[[ RECORD SET open ]]

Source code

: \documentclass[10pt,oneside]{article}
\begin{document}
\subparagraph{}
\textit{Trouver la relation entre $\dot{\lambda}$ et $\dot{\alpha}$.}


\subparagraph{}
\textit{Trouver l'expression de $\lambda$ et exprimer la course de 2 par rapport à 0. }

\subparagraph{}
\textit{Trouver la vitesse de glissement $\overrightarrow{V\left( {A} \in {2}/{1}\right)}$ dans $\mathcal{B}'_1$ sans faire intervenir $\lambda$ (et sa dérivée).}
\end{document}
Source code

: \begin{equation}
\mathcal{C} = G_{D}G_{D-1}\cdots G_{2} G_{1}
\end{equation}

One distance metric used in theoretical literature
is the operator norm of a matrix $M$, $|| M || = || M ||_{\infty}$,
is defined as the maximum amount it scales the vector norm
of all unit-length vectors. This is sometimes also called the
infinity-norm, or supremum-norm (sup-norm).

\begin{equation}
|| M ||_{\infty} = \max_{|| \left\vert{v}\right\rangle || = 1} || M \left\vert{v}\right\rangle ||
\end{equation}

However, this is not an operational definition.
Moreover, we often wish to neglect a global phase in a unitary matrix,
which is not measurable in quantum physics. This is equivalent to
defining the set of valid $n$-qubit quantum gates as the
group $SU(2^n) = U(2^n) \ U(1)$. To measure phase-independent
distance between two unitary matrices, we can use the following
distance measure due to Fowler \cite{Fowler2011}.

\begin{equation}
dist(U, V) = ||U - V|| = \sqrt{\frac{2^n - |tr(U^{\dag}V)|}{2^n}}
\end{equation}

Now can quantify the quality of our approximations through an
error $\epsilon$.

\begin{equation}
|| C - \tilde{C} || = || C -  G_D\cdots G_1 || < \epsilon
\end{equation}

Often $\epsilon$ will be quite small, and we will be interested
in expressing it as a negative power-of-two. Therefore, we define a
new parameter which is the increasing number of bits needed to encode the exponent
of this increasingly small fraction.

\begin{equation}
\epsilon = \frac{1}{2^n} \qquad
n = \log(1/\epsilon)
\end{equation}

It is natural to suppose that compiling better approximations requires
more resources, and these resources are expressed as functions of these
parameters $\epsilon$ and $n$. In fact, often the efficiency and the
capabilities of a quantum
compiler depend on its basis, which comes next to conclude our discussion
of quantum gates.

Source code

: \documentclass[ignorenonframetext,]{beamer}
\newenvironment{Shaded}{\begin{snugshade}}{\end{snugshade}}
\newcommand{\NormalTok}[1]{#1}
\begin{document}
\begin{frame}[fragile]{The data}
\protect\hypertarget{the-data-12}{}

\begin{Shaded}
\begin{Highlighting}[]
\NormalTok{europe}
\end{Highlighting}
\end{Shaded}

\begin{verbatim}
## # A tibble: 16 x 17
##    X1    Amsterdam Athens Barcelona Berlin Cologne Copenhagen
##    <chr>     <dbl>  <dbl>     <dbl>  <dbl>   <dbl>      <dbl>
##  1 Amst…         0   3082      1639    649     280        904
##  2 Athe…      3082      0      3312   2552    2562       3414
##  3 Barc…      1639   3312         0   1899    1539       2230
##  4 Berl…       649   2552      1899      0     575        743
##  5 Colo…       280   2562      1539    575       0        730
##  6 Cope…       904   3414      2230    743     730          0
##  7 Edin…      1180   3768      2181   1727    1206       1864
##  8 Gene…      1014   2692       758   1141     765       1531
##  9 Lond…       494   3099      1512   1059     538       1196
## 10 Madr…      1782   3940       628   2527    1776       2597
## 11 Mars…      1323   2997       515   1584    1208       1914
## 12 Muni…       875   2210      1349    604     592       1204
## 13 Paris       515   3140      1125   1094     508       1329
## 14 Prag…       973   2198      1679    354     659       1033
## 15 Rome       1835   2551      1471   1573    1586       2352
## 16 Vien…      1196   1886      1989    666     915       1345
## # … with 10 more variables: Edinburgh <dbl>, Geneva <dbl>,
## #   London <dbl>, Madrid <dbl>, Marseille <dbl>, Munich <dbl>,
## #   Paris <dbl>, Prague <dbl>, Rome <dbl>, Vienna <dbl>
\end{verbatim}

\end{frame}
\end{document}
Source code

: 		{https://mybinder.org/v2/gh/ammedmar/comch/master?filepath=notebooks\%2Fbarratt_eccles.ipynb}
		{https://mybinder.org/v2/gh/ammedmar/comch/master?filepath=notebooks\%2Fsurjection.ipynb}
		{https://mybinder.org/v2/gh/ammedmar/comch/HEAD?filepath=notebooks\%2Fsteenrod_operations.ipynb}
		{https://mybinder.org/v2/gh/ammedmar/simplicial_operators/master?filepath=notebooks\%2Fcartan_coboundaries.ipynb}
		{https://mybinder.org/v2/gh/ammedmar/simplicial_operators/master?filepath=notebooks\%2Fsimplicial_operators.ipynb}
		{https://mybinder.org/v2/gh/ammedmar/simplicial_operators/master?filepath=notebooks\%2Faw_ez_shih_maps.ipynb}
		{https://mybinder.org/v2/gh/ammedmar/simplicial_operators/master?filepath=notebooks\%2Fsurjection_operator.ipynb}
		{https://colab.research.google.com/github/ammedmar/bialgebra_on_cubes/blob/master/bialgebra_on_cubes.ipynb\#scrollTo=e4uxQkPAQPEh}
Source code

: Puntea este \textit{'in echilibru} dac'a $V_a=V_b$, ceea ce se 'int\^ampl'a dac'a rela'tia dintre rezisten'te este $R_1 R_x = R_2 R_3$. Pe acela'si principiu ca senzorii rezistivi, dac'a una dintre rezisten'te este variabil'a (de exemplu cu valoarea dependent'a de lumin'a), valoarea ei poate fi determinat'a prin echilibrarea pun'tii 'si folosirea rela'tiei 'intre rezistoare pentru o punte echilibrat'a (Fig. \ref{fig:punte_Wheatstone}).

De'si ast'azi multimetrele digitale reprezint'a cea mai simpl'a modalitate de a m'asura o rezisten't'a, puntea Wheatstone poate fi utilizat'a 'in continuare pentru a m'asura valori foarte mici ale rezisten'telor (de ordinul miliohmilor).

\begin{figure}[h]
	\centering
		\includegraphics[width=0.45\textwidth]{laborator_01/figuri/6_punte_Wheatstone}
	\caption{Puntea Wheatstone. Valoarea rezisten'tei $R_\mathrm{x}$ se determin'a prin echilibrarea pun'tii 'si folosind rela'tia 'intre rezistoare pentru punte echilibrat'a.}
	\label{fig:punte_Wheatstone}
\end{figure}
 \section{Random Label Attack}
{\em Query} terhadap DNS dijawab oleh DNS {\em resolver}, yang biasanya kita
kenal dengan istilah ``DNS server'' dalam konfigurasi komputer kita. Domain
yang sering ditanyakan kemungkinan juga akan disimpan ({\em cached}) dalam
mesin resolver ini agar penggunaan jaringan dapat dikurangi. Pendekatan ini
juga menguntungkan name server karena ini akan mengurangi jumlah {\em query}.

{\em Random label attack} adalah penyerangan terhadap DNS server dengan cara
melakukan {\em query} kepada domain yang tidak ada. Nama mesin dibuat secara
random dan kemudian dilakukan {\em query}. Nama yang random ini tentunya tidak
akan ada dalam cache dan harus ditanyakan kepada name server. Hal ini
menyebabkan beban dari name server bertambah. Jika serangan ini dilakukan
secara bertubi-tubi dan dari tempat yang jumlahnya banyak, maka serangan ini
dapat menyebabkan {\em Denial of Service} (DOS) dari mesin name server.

[[ RECORD SET closed ]]

TASK BRIEF: Lines with "pentru": copy every one of them from the listing above.

TASK RESPONSE:
: Puntea este \textit{'in echilibru} dac'a $V_a=V_b$, ceea ce se 'int\^ampl'a dac'a rela'tia dintre rezisten'te este $R_1 R_x = R_2 R_3$. Pe acela'si principiu ca senzorii rezistivi, dac'a una dintre rezisten'te este variabil'a (de exemplu cu valoarea dependent'a de lumin'a), valoarea ei poate fi determinat'a prin echilibrarea pun'tii 'si folosirea rela'tiei 'intre rezistoare pentru o punte echilibrat'a (Fig. \ref{fig:punte_Wheatstone}).
De'si ast'azi multimetrele digitale reprezint'a cea mai simpl'a modalitate de a m'asura o rezisten't'a, puntea Wheatstone poate fi utilizat'a 'in continuare pentru a m'asura valori foarte mici ale rezisten'telor (de ordinul miliohmilor).
	\caption{Puntea Wheatstone. Valoarea rezisten'tei $R_\mathrm{x}$ se determin'a prin echilibrarea pun'tii 'si folosind rela'tia 'intre rezistoare pentru punte echilibrat'a.}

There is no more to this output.